* _Problem to work on_
Whenever "temperature" appears in a line, please copy that line from the data.

* _Records for the exercise_
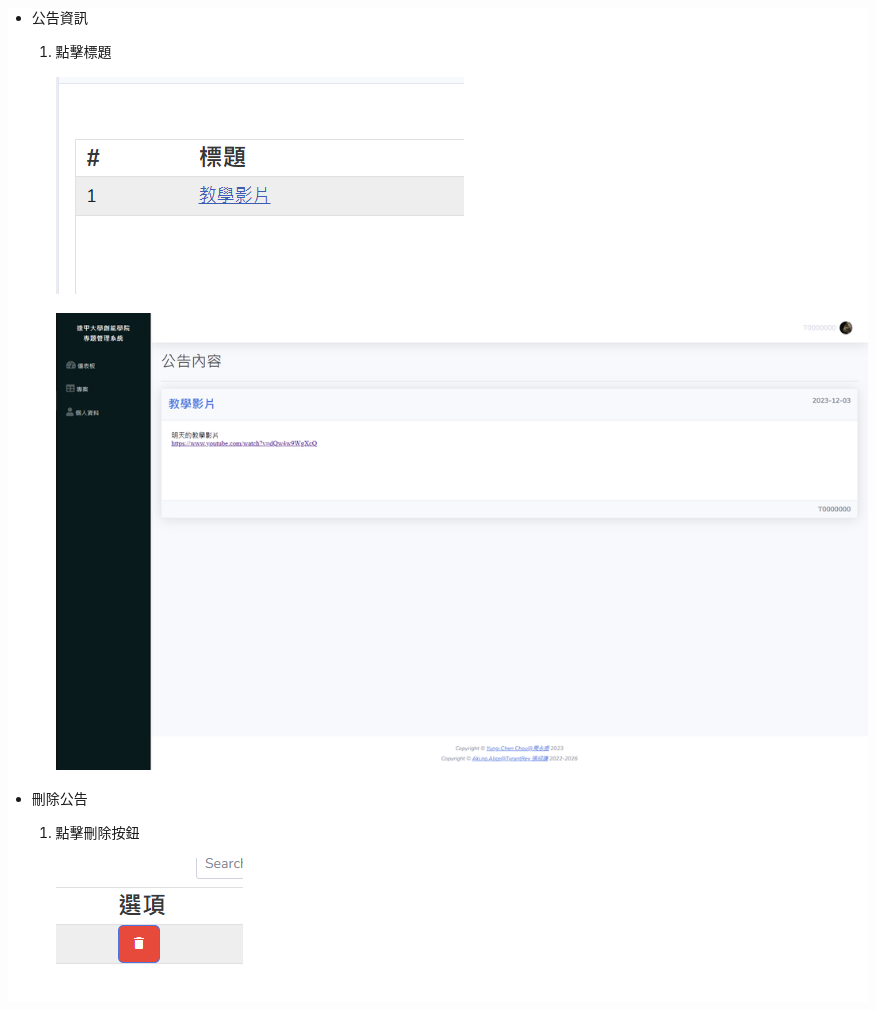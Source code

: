 - 公告資訊

  1. 點擊標題

     ![Untitled%20](./image/Untitled%2037.png)

     ![Untitled%20](./image/Untitled%2038.png)

- 刪除公告

  1. 點擊刪除按鈕

     ![Untitled%20](./image/Untitled%2039.png)
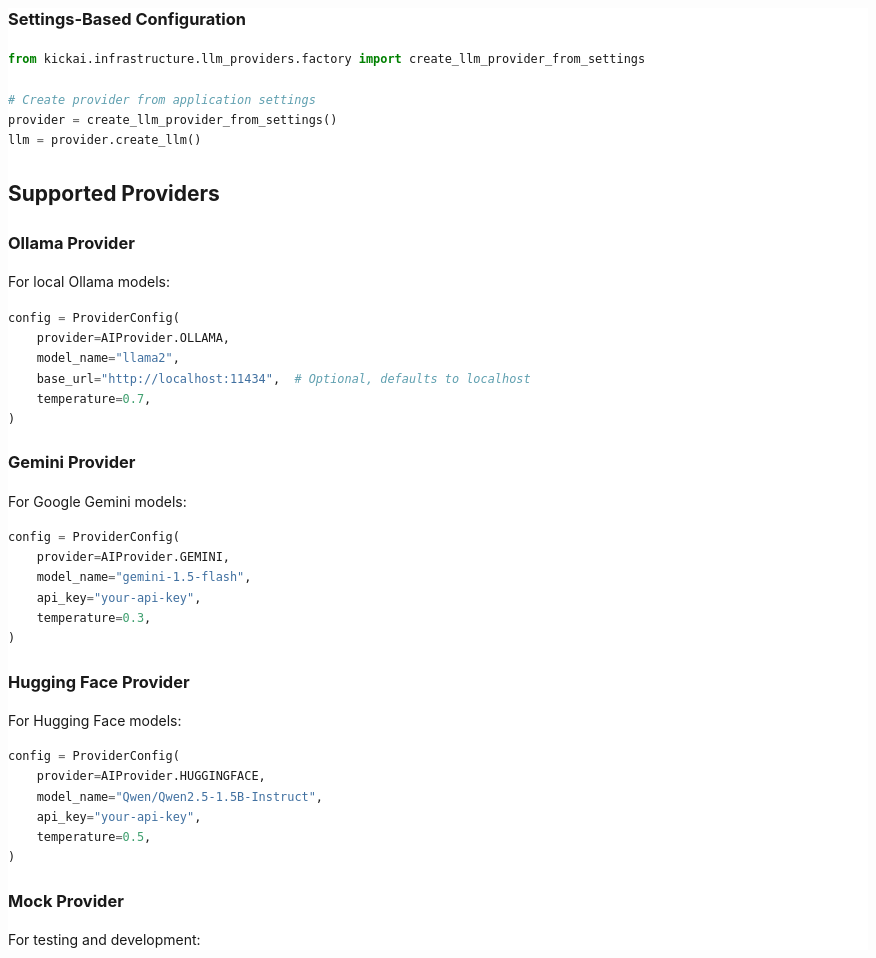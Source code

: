 ### Settings-Based Configuration

```python
from kickai.infrastructure.llm_providers.factory import create_llm_provider_from_settings

# Create provider from application settings
provider = create_llm_provider_from_settings()
llm = provider.create_llm()
```

## Supported Providers

### Ollama Provider

For local Ollama models:

```python
config = ProviderConfig(
    provider=AIProvider.OLLAMA,
    model_name="llama2",
    base_url="http://localhost:11434",  # Optional, defaults to localhost
    temperature=0.7,
)
```

### Gemini Provider

For Google Gemini models:

```python
config = ProviderConfig(
    provider=AIProvider.GEMINI,
    model_name="gemini-1.5-flash",
    api_key="your-api-key",
    temperature=0.3,
)
```

### Hugging Face Provider

For Hugging Face models:

```python
config = ProviderConfig(
    provider=AIProvider.HUGGINGFACE,
    model_name="Qwen/Qwen2.5-1.5B-Instruct",
    api_key="your-api-key",
    temperature=0.5,
)
```

### Mock Provider

For testing and development:
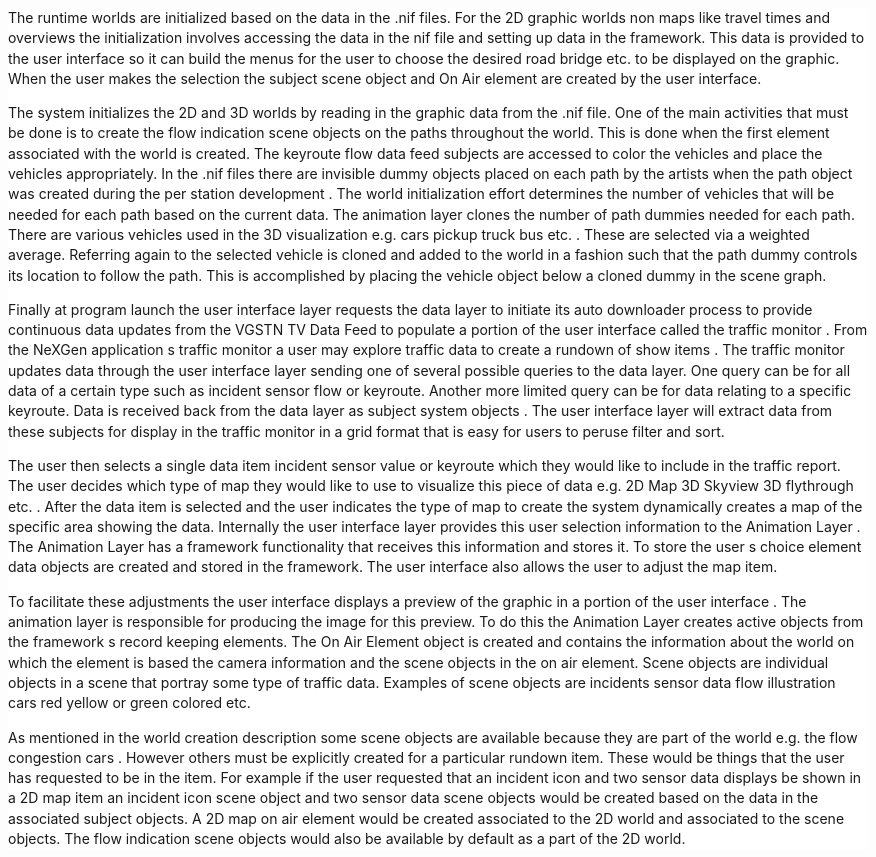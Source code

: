 The runtime worlds are initialized based on the data in the .nif files. For the 2D graphic worlds non maps like travel times and overviews the initialization involves accessing the data in the nif file and setting up data in the framework. This data is provided to the user interface so it can build the menus for the user to choose the desired road bridge etc. to be displayed on the graphic. When the user makes the selection the subject scene object and On Air element are created by the user interface.

The system initializes the 2D and 3D worlds by reading in the graphic data from the .nif file. One of the main activities that must be done is to create the flow indication scene objects on the paths throughout the world. This is done when the first element associated with the world is created. The keyroute flow data feed subjects are accessed to color the vehicles and place the vehicles appropriately. In the .nif files there are invisible dummy objects placed on each path by the artists when the path object was created during the per station development . The world initialization effort determines the number of vehicles that will be needed for each path based on the current data. The animation layer clones the number of path dummies needed for each path. There are various vehicles used in the 3D visualization e.g. cars pickup truck bus etc. . These are selected via a weighted average. Referring again to the selected vehicle is cloned and added to the world in a fashion such that the path dummy controls its location to follow the path. This is accomplished by placing the vehicle object below a cloned dummy in the scene graph.

Finally at program launch the user interface layer requests the data layer to initiate its auto downloader process to provide continuous data updates from the VGSTN TV Data Feed to populate a portion of the user interface called the traffic monitor . From the NeXGen application s traffic monitor a user may explore traffic data to create a rundown of show items . The traffic monitor updates data through the user interface layer sending one of several possible queries to the data layer. One query can be for all data of a certain type such as incident sensor flow or keyroute. Another more limited query can be for data relating to a specific keyroute. Data is received back from the data layer as subject system objects . The user interface layer will extract data from these subjects for display in the traffic monitor in a grid format that is easy for users to peruse filter and sort.

The user then selects a single data item incident sensor value or keyroute which they would like to include in the traffic report. The user decides which type of map they would like to use to visualize this piece of data e.g. 2D Map 3D Skyview 3D flythrough etc. . After the data item is selected and the user indicates the type of map to create the system dynamically creates a map of the specific area showing the data. Internally the user interface layer provides this user selection information to the Animation Layer . The Animation Layer has a framework functionality that receives this information and stores it. To store the user s choice element data objects are created and stored in the framework. The user interface also allows the user to adjust the map item.

To facilitate these adjustments the user interface displays a preview of the graphic in a portion of the user interface . The animation layer is responsible for producing the image for this preview. To do this the Animation Layer creates active objects from the framework s record keeping elements. The On Air Element object is created and contains the information about the world on which the element is based the camera information and the scene objects in the on air element. Scene objects are individual objects in a scene that portray some type of traffic data. Examples of scene objects are incidents sensor data flow illustration cars red yellow or green colored etc.

As mentioned in the world creation description some scene objects are available because they are part of the world e.g. the flow congestion cars . However others must be explicitly created for a particular rundown item. These would be things that the user has requested to be in the item. For example if the user requested that an incident icon and two sensor data displays be shown in a 2D map item an incident icon scene object and two sensor data scene objects would be created based on the data in the associated subject objects. A 2D map on air element would be created associated to the 2D world and associated to the scene objects. The flow indication scene objects would also be available by default as a part of the 2D world.
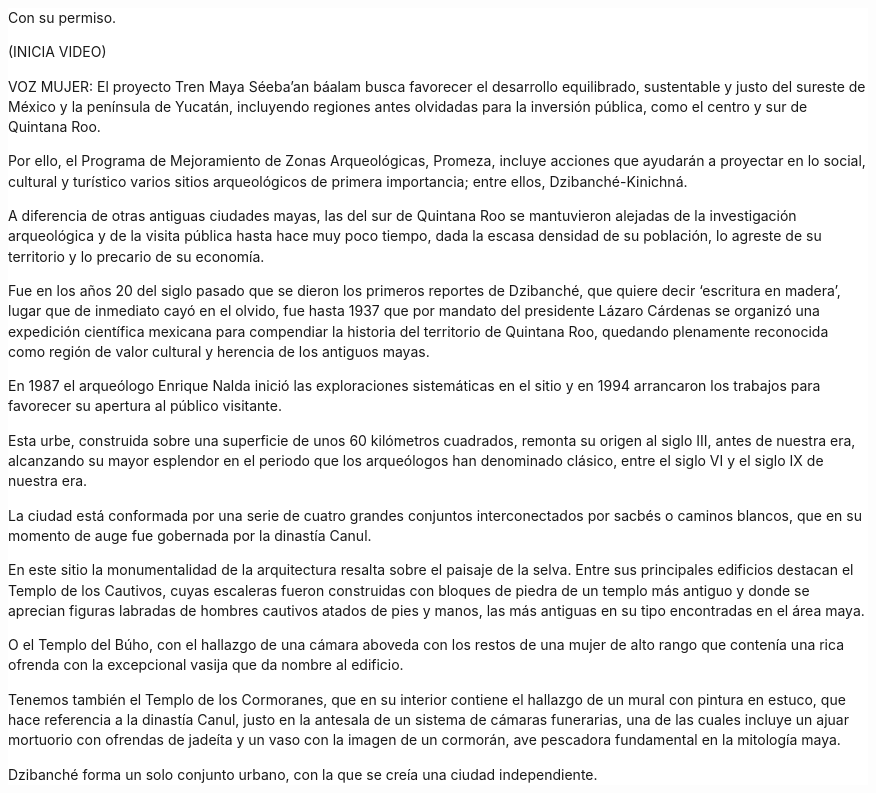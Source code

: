 Con su permiso.

(INICIA VIDEO)

VOZ MUJER: El proyecto Tren Maya Séeba’an báalam busca favorecer el desarrollo
equilibrado, sustentable y justo del sureste de México y la península de
Yucatán, incluyendo regiones antes olvidadas para la inversión pública, como
el centro y sur de Quintana Roo.

Por ello, el Programa de Mejoramiento de Zonas Arqueológicas, Promeza, incluye
acciones que ayudarán a proyectar en lo social, cultural y turístico varios
sitios arqueológicos de primera importancia; entre ellos, Dzibanché-Kinichná.

A diferencia de otras antiguas ciudades mayas, las del sur de Quintana Roo se
mantuvieron alejadas de la investigación arqueológica y de la visita pública
hasta hace muy poco tiempo, dada la escasa densidad de su población, lo
agreste de su territorio y lo precario de su economía.

Fue en los años 20 del siglo pasado que se dieron los primeros reportes de
Dzibanché, que quiere decir ‘escritura en madera’, lugar que de inmediato cayó
en el olvido, fue hasta 1937 que por mandato del presidente Lázaro Cárdenas se
organizó una expedición científica mexicana para compendiar la historia del
territorio de Quintana Roo, quedando plenamente reconocida como región de
valor cultural y herencia de los antiguos mayas.

En 1987 el arqueólogo Enrique Nalda inició las exploraciones sistemáticas en
el sitio y en 1994 arrancaron los trabajos para favorecer su apertura al
público visitante.

Esta urbe, construida sobre una superficie de unos 60 kilómetros cuadrados,
remonta su origen al siglo III, antes de nuestra era, alcanzando su mayor
esplendor en el periodo que los arqueólogos han denominado clásico, entre el
siglo VI y el siglo IX de nuestra era.

La ciudad está conformada por una serie de cuatro grandes conjuntos
interconectados por sacbés o caminos blancos, que en su momento de auge fue
gobernada por la dinastía Canul.

En este sitio la monumentalidad de la arquitectura resalta sobre el paisaje de
la selva. Entre sus principales edificios destacan el Templo de los Cautivos,
cuyas escaleras fueron construidas con bloques de piedra de un templo más
antiguo y donde se aprecian figuras labradas de hombres cautivos atados de
pies y manos, las más antiguas en su tipo encontradas en el área maya.

O el Templo del Búho, con el hallazgo de una cámara aboveda con los restos de
una mujer de alto rango que contenía una rica ofrenda con la excepcional
vasija que da nombre al edificio.

Tenemos también el Templo de los Cormoranes, que en su interior contiene el
hallazgo de un mural con pintura en estuco, que hace referencia a la dinastía
Canul, justo en la antesala de un sistema de cámaras funerarias, una de las
cuales incluye un ajuar mortuorio con ofrendas de jadeíta y un vaso con la
imagen de un cormorán, ave pescadora fundamental en la mitología maya.

Dzibanché forma un solo conjunto urbano, con la que se creía una ciudad
independiente.
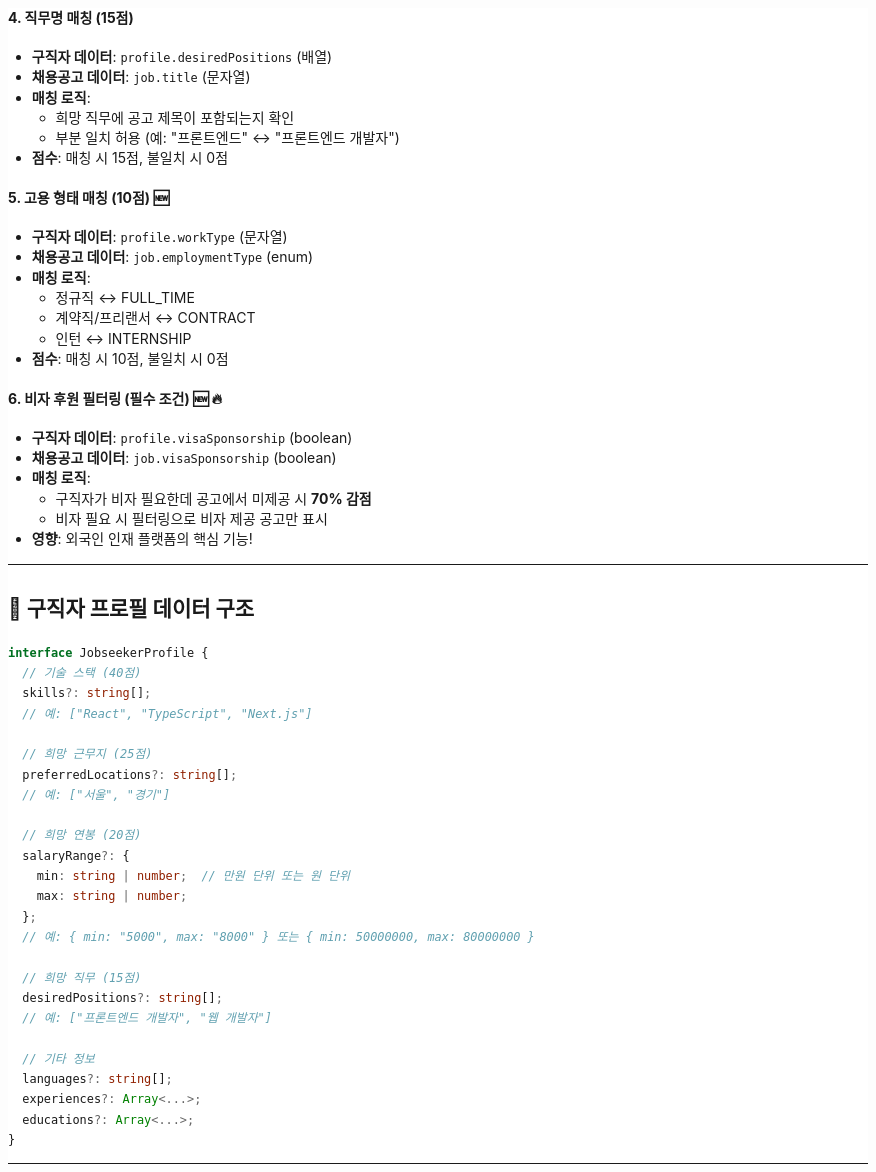 #### 4. 직무명 매칭 (15점)
- **구직자 데이터**: `profile.desiredPositions` (배열)
- **채용공고 데이터**: `job.title` (문자열)
- **매칭 로직**:
  - 희망 직무에 공고 제목이 포함되는지 확인
  - 부분 일치 허용 (예: "프론트엔드" ↔ "프론트엔드 개발자")
- **점수**: 매칭 시 15점, 불일치 시 0점

#### 5. 고용 형태 매칭 (10점) 🆕
- **구직자 데이터**: `profile.workType` (문자열)
- **채용공고 데이터**: `job.employmentType` (enum)
- **매칭 로직**:
  - 정규직 ↔ FULL_TIME
  - 계약직/프리랜서 ↔ CONTRACT
  - 인턴 ↔ INTERNSHIP
- **점수**: 매칭 시 10점, 불일치 시 0점

#### 6. 비자 후원 필터링 (필수 조건) 🆕 🔥
- **구직자 데이터**: `profile.visaSponsorship` (boolean)
- **채용공고 데이터**: `job.visaSponsorship` (boolean)
- **매칭 로직**:
  - 구직자가 비자 필요한데 공고에서 미제공 시 **70% 감점**
  - 비자 필요 시 필터링으로 비자 제공 공고만 표시
- **영향**: 외국인 인재 플랫폼의 핵심 기능!

---

## 📝 구직자 프로필 데이터 구조

```typescript
interface JobseekerProfile {
  // 기술 스택 (40점)
  skills?: string[];  
  // 예: ["React", "TypeScript", "Next.js"]

  // 희망 근무지 (25점)
  preferredLocations?: string[];  
  // 예: ["서울", "경기"]

  // 희망 연봉 (20점)
  salaryRange?: {
    min: string | number;  // 만원 단위 또는 원 단위
    max: string | number;
  };
  // 예: { min: "5000", max: "8000" } 또는 { min: 50000000, max: 80000000 }

  // 희망 직무 (15점)
  desiredPositions?: string[];
  // 예: ["프론트엔드 개발자", "웹 개발자"]

  // 기타 정보
  languages?: string[];
  experiences?: Array<...>;
  educations?: Array<...>;
}
```

---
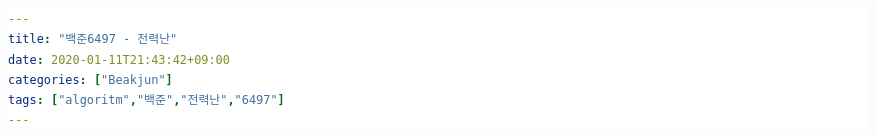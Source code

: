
```yaml
---
title: "백준6497 - 전력난"
date: 2020-01-11T21:43:42+09:00
categories: ["Beakjun"]
tags: ["algoritm","백준","전력난","6497"]
---
```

* _Solution_
    temperature=0.7,
    temperature=0.3,
    temperature=0.5,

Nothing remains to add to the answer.